Document images with source code
▽

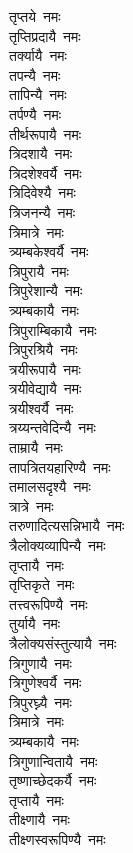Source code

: \begin{flushleft}
\begin{multicols}{2}
तृप्तये~नमः\\
तृप्तिप्रदायै~नमः\\
तर्क्यायै~नमः\\
तपन्यै~नमः\\
तापिन्यै~नमः\\
तर्पण्यै~नमः\\
तीर्थरूपायै~नमः\hfill{}\\
त्रिदशायै~नमः\\
त्रिदशेश्वर्यै~नमः\\
त्रिदिवेश्यै~नमः\\
त्रिजनन्यै~नमः\\
त्रिमात्रे~नमः\\
त्र्यम्बकेश्वर्यै~नमः\\
त्रिपुरायै~नमः\\
त्रिपुरेशान्यै~नमः\\
त्र्यम्बकायै~नमः\\
त्रिपुराम्बिकायै~नमः\hfill{}\\
त्रिपुरश्रियै~नमः\\
त्रयीरूपायै~नमः\\
त्रयीवेद्यायै~नमः\\
त्रयीश्वर्यै~नमः\\
त्रय्यन्तवेदिन्यै~नमः\\
ताम्रायै~नमः\\
तापत्रितयहारिण्यै~नमः\\
तमालसदृश्यै~नमः\\
त्रात्रे~नमः\\
तरुणादित्यसन्निभायै~नमः\hfill{}\\
त्रैलोक्यव्यापिन्यै~नमः\\
तृप्तायै~नमः\\
तृप्तिकृते~नमः\\
तत्त्वरूपिण्यै~नमः\\
तुर्यायै~नमः\\
त्रैलोक्यसंस्तुत्यायै~नमः\\
त्रिगुणायै~नमः\\
त्रिगुणेश्वर्यै~नमः\\
त्रिपुरघ्न्यै~नमः\\
त्रिमात्रे~नमः\hfill{}\\
त्र्यम्बकायै~नमः\\
त्रिगुणान्वितायै~नमः\\
तृष्णाच्छेदकर्यै~नमः\\
तृप्तायै~नमः\\
तीक्ष्णायै~नमः\\
तीक्ष्णस्वरूपिण्यै~नमः\\

\end{multicols}
\end{flushleft}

△

THE TASK>
State how many lines in the entries hold "hfill", please, with no other words.

FINISHED TASK>
4